▸ **WHAT TO WORK ON**: Would you please copy the part of the material below that opens with the line containing "persistence" and closes with the line containing "# Api doc and sample project"? Copy it exactly, and only it.

::::::

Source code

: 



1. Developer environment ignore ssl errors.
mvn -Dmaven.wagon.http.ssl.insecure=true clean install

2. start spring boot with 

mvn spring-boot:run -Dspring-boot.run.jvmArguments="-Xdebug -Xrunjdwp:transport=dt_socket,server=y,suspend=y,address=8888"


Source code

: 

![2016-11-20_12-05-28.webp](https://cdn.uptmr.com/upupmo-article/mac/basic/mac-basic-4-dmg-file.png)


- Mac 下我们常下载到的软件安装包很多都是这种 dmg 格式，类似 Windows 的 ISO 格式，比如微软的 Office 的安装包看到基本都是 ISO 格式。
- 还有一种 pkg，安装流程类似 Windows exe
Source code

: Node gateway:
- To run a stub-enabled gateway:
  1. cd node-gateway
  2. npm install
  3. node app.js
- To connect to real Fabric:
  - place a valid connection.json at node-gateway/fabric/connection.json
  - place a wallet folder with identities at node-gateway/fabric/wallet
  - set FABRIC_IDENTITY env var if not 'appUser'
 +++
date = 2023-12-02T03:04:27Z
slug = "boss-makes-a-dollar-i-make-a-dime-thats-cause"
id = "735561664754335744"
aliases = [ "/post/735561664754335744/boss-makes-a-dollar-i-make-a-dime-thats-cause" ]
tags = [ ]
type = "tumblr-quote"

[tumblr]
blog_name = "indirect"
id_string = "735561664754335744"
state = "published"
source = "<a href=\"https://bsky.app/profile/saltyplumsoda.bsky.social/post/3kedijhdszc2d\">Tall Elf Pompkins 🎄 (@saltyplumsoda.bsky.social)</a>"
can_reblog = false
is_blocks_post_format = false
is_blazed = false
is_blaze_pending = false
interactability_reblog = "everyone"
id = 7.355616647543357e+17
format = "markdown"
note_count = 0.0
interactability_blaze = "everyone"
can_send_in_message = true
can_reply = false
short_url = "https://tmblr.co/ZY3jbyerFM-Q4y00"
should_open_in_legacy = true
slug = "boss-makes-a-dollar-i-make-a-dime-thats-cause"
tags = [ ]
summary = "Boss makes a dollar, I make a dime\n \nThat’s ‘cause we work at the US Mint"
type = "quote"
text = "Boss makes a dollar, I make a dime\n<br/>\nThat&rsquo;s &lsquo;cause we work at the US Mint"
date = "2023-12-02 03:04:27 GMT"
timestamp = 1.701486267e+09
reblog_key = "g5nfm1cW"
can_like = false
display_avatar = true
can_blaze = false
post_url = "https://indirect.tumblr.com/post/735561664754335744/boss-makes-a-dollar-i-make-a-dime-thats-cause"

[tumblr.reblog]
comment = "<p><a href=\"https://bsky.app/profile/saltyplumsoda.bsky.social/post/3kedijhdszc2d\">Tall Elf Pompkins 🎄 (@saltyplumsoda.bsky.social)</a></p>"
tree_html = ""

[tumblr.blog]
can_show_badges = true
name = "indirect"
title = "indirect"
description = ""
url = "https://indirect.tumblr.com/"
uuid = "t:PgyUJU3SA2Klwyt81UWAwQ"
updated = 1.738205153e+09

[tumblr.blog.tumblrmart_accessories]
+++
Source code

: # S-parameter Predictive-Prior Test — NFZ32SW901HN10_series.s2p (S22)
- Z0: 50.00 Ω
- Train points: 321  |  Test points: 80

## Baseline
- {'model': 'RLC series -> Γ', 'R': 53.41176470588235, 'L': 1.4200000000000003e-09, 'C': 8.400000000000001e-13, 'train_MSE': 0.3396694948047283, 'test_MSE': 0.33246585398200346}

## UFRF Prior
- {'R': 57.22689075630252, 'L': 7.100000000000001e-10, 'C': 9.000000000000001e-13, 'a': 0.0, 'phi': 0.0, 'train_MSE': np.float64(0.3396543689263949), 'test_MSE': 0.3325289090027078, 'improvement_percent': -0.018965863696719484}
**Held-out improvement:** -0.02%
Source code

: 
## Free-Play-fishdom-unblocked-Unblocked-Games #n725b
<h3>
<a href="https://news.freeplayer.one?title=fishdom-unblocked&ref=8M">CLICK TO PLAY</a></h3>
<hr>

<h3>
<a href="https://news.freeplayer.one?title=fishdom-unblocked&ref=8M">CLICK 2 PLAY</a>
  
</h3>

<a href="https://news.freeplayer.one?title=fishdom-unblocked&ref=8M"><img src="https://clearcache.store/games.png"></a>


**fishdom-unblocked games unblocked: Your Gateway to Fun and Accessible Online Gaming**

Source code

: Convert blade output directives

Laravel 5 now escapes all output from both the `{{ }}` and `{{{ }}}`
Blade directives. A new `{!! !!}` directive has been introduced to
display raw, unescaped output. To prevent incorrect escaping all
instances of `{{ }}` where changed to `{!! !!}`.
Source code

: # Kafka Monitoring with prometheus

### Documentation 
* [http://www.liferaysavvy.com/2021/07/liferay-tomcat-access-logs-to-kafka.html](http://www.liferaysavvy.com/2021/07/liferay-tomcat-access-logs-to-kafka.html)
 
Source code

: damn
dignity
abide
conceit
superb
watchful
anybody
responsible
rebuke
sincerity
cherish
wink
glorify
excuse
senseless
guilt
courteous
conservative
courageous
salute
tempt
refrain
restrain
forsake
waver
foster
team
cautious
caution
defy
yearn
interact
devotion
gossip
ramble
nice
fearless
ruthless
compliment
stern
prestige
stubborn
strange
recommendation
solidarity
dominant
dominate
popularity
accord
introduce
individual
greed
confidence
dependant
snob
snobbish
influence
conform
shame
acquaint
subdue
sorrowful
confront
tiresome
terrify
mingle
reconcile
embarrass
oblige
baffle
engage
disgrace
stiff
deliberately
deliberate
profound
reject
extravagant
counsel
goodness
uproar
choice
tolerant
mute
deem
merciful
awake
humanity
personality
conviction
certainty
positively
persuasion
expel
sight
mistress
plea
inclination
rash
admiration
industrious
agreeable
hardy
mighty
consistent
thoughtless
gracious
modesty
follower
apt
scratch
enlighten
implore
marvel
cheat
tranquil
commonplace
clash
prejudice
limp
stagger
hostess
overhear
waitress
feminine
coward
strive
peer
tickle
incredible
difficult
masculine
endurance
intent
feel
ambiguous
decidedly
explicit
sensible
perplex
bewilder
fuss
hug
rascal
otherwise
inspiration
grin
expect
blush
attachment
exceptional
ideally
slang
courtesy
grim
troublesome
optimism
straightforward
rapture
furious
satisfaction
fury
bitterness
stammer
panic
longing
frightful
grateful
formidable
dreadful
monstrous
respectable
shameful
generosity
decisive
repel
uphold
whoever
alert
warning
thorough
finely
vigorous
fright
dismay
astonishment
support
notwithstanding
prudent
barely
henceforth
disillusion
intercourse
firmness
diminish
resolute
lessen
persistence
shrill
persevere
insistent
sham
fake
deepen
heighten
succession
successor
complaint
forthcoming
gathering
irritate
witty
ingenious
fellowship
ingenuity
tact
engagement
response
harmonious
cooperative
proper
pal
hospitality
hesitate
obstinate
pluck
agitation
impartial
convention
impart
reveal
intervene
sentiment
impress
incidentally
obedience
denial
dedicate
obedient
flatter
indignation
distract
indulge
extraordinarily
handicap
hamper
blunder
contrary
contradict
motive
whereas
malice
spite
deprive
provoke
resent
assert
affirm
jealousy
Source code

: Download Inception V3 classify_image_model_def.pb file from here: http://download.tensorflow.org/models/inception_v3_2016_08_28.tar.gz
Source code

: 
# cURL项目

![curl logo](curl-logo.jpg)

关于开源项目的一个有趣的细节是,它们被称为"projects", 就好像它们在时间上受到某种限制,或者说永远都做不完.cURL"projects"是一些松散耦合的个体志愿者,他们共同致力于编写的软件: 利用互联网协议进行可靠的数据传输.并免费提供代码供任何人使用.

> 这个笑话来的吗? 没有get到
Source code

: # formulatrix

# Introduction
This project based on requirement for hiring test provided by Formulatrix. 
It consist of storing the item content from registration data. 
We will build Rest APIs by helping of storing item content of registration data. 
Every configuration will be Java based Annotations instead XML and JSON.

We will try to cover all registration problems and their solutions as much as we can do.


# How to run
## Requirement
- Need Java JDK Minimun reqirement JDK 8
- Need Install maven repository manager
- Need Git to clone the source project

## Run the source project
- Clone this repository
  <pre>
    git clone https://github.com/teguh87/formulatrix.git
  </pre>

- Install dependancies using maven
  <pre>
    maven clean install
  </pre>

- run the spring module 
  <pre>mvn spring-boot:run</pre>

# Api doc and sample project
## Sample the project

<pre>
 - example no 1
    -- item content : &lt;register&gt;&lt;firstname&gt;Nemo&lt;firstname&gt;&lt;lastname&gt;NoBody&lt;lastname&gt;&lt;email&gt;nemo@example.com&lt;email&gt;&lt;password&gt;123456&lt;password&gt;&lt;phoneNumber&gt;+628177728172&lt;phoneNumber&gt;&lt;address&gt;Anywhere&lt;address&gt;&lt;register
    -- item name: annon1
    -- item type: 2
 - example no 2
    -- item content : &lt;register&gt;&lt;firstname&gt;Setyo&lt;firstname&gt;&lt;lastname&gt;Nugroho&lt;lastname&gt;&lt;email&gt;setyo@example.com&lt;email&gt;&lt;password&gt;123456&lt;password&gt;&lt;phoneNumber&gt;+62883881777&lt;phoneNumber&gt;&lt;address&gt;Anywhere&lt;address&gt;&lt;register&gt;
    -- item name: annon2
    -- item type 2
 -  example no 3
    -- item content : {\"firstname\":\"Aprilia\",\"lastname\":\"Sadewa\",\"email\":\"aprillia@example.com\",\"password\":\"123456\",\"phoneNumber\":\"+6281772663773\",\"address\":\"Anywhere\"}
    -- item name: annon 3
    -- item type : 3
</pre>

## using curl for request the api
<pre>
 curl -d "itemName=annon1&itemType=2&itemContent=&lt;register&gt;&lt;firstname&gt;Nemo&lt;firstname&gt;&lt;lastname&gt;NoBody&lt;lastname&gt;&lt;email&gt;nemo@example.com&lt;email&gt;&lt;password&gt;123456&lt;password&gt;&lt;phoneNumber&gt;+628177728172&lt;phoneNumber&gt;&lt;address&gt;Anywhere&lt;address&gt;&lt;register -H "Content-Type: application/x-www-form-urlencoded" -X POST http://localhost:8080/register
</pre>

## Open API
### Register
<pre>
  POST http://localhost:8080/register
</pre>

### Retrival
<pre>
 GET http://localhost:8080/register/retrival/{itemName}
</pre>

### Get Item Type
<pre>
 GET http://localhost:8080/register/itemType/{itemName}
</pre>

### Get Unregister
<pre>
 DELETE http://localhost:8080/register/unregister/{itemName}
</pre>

::::::

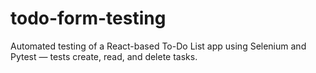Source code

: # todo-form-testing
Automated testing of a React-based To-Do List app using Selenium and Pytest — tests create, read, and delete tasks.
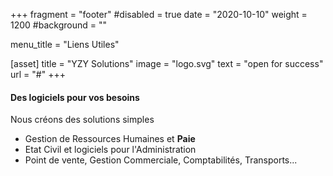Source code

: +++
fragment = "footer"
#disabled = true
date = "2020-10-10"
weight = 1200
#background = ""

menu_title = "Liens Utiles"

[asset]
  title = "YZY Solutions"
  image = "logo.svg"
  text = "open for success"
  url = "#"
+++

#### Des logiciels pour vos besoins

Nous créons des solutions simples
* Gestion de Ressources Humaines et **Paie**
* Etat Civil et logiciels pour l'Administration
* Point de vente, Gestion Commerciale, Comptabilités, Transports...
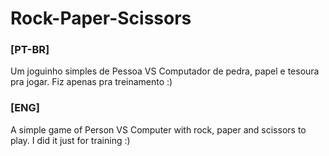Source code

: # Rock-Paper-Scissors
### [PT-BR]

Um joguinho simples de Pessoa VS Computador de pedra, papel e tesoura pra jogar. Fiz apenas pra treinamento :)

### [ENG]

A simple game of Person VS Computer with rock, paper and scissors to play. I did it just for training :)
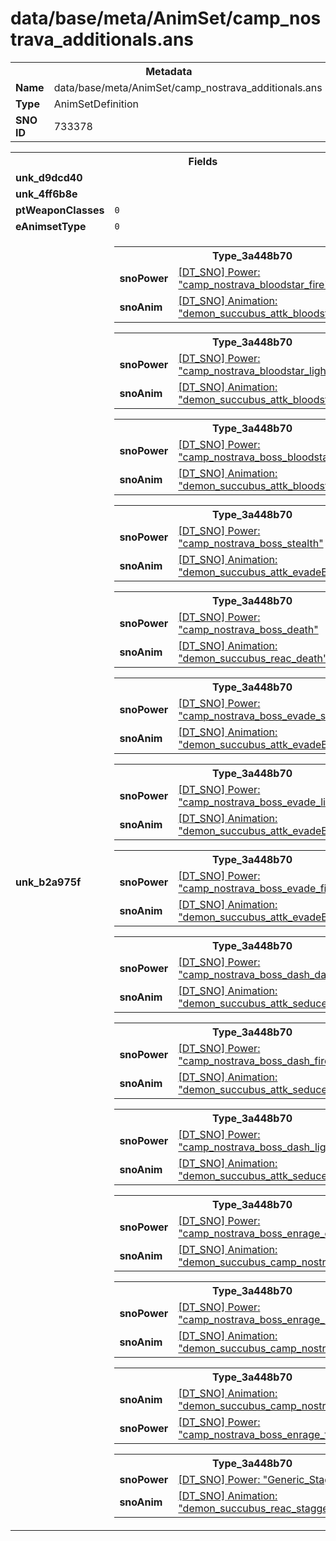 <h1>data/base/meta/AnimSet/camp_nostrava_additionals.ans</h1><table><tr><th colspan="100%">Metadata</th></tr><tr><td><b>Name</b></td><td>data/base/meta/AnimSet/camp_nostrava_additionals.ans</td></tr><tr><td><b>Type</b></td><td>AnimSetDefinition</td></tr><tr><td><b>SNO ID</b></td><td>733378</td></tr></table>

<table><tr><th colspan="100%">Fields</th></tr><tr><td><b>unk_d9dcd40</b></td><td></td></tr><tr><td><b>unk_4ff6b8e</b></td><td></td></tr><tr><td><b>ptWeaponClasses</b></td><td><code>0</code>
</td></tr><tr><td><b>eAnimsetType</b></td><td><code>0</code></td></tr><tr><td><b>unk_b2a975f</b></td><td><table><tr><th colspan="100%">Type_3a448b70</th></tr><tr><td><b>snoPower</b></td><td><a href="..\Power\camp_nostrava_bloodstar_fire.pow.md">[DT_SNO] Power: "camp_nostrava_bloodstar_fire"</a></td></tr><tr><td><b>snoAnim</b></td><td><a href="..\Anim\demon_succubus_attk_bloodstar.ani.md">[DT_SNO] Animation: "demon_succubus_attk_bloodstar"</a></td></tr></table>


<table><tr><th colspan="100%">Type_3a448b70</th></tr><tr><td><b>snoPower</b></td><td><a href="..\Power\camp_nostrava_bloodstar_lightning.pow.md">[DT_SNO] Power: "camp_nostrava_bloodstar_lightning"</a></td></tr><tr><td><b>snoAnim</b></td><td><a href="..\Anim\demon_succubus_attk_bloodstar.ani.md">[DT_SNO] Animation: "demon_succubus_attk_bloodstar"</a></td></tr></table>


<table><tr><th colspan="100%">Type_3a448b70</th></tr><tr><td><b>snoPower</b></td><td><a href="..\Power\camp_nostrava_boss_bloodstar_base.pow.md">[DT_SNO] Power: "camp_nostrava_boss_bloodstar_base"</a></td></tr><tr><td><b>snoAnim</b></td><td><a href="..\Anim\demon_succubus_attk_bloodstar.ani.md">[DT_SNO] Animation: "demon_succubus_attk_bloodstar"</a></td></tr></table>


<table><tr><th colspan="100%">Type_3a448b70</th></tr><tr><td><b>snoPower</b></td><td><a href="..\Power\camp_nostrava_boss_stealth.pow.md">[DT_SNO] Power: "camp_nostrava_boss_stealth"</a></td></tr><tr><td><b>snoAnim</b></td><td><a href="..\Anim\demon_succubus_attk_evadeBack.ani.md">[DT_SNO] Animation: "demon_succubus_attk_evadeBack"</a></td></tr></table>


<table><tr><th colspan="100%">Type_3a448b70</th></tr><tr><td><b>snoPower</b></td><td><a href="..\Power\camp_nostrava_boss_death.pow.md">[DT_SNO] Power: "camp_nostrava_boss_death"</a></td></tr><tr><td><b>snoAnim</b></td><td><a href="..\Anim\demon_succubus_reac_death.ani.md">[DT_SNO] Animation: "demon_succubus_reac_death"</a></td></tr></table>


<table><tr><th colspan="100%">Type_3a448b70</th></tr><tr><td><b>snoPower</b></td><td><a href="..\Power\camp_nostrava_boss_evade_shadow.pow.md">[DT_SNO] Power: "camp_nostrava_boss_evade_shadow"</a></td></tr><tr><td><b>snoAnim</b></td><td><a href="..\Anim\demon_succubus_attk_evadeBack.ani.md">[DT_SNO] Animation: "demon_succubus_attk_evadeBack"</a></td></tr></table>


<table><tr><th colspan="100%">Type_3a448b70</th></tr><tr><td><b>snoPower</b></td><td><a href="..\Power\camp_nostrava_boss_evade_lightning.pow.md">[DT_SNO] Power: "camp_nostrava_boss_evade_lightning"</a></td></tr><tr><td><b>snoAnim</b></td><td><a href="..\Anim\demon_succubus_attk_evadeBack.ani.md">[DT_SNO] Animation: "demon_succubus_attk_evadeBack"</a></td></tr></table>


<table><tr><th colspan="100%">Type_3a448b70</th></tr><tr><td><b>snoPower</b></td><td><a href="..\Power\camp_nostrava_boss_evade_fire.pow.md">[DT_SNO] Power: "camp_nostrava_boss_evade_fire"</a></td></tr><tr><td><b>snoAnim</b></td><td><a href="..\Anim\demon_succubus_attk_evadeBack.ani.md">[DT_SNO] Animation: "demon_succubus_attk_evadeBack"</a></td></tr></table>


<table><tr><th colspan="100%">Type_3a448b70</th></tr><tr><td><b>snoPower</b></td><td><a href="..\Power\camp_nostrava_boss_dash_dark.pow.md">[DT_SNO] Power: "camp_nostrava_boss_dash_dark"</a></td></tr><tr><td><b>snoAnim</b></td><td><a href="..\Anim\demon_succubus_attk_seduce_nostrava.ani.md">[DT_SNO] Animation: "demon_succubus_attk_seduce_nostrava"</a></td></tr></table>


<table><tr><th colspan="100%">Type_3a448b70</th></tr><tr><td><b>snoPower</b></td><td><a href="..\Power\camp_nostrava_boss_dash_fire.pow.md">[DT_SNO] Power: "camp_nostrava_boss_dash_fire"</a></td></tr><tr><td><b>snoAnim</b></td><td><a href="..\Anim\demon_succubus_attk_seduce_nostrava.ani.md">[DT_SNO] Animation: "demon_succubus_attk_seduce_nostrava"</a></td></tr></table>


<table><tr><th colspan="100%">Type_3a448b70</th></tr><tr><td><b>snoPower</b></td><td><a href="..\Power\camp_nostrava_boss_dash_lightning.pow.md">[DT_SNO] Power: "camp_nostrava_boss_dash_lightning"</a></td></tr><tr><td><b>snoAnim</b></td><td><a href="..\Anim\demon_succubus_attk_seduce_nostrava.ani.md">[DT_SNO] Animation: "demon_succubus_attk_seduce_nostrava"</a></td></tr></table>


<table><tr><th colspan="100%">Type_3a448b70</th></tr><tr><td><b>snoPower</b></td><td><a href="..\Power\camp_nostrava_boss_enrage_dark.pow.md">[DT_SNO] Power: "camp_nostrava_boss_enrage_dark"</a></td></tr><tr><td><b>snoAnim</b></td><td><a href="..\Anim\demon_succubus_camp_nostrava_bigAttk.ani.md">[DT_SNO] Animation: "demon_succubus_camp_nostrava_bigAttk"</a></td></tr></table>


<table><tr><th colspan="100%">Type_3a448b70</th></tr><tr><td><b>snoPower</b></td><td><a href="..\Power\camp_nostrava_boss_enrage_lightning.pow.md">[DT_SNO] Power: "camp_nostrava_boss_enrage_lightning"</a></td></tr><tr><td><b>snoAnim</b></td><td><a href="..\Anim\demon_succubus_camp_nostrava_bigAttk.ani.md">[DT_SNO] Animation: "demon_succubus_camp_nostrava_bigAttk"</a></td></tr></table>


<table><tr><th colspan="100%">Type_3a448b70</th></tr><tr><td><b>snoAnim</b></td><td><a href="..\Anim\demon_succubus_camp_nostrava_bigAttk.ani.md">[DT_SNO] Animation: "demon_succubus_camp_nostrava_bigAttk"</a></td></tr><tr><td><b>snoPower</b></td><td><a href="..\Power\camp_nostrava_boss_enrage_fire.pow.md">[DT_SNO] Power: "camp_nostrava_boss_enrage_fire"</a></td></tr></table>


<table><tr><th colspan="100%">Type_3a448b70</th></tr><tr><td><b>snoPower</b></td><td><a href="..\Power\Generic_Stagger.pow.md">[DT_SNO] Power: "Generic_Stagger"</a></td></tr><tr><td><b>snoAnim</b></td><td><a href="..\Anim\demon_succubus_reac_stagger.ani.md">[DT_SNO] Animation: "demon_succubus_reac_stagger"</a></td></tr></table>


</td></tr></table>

::::::

▸ **WRITTEN ANSWER**:
persistence
shrill
persevere
insistent
sham
fake
deepen
heighten
succession
successor
complaint
forthcoming
gathering
irritate
witty
ingenious
fellowship
ingenuity
tact
engagement
response
harmonious
cooperative
proper
pal
hospitality
hesitate
obstinate
pluck
agitation
impartial
convention
impart
reveal
intervene
sentiment
impress
incidentally
obedience
denial
dedicate
obedient
flatter
indignation
distract
indulge
extraordinarily
handicap
hamper
blunder
contrary
contradict
motive
whereas
malice
spite
deprive
provoke
resent
assert
affirm
jealousy
Source code

: Download Inception V3 classify_image_model_def.pb file from here: http://download.tensorflow.org/models/inception_v3_2016_08_28.tar.gz
Source code

: 
# cURL项目

![curl logo](curl-logo.jpg)

关于开源项目的一个有趣的细节是,它们被称为"projects", 就好像它们在时间上受到某种限制,或者说永远都做不完.cURL"projects"是一些松散耦合的个体志愿者,他们共同致力于编写的软件: 利用互联网协议进行可靠的数据传输.并免费提供代码供任何人使用.

> 这个笑话来的吗? 没有get到
Source code

: # formulatrix

# Introduction
This project based on requirement for hiring test provided by Formulatrix. 
It consist of storing the item content from registration data. 
We will build Rest APIs by helping of storing item content of registration data. 
Every configuration will be Java based Annotations instead XML and JSON.

We will try to cover all registration problems and their solutions as much as we can do.


# How to run
## Requirement
- Need Java JDK Minimun reqirement JDK 8
- Need Install maven repository manager
- Need Git to clone the source project

## Run the source project
- Clone this repository
  <pre>
    git clone https://github.com/teguh87/formulatrix.git
  </pre>

- Install dependancies using maven
  <pre>
    maven clean install
  </pre>

- run the spring module 
  <pre>mvn spring-boot:run</pre>

# Api doc and sample project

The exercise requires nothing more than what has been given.